Speaker
Description
A novel medium-current (up to 20 mA) and low normalized beam emittance (<1 π mm·mrad) ECR microwave H⁺ ion source has been developed at the Centre for Energy Research in Budapest, Hungary, to work as the serve as the core of a compact neutron source. Designed for high stability, the system aims for an energy ripple below 1%, delivering continuous or pulsed proton beams (20 mA) with adjustable pulse durations (0.1–10 ms) and modulation frequencies (0.01–40 Hz) at 35 keV. The configuration includes a microwave generator, four-stub tuner, E-bends, DC-break, vacuum window, and a four-section matching transformer, all connected to a 90 mm diameter, 100 mm length cylindrical plasma ionizing chamber.
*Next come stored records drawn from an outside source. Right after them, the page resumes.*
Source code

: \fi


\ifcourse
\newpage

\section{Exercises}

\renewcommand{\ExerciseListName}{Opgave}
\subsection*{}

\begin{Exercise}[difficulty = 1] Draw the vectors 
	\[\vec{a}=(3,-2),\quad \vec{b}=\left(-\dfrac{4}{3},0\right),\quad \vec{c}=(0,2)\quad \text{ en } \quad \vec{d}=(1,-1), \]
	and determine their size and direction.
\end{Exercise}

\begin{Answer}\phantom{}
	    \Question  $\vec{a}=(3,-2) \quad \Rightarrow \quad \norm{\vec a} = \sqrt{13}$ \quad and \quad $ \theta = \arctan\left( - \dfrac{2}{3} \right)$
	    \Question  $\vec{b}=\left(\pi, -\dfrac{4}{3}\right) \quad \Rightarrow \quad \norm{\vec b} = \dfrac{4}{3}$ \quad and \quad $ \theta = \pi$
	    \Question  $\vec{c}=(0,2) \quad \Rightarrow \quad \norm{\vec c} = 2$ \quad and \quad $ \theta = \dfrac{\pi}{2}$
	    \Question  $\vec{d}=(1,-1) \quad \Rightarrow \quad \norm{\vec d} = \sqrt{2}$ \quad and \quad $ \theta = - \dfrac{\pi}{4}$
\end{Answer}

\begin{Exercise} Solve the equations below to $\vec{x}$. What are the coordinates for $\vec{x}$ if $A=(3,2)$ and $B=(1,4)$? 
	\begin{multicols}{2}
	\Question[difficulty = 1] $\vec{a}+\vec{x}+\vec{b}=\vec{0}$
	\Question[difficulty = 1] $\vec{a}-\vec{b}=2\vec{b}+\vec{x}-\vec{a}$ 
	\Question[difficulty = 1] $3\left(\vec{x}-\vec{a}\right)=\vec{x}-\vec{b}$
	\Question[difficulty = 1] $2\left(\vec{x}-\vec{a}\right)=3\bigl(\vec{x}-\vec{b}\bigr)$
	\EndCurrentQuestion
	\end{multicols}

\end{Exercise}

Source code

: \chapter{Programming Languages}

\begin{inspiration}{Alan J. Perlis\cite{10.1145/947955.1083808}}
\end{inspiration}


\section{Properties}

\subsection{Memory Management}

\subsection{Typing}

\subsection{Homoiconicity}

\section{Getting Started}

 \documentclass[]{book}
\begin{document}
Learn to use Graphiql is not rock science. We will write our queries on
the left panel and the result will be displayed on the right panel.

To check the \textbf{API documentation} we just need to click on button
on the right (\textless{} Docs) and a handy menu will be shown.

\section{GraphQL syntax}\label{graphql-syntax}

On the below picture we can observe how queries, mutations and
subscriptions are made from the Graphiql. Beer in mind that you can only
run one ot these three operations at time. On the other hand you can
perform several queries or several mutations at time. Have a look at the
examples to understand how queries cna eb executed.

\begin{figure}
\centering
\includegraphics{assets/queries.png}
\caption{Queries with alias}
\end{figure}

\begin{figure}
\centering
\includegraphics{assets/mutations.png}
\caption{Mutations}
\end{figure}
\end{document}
Magnetic fields are generated by six axially arranged permanent magnet bars. Magnetic simulations guided the placement of magnets and ferromagnetic components to achieve the desired field within the chamber. Beam simulations confirm effective proton beam focusing. High-voltage insulators are radially installed, minimizing the distance between the extraction slit and ion optic entrance. The extracted beam is diagnosed using a water-cooled Faraday cup. An infrared camera enables measurement of both beam current and its distribution.
Beam chopping is implemented via electrostatic deflection plates driven at ~3 kV, directing the beam to a Faraday cup acting as a beam dump. This approach avoids the challenges of high-voltage (35 kV) switching.
Measurement results are presented for both continuous and chopped beam modes.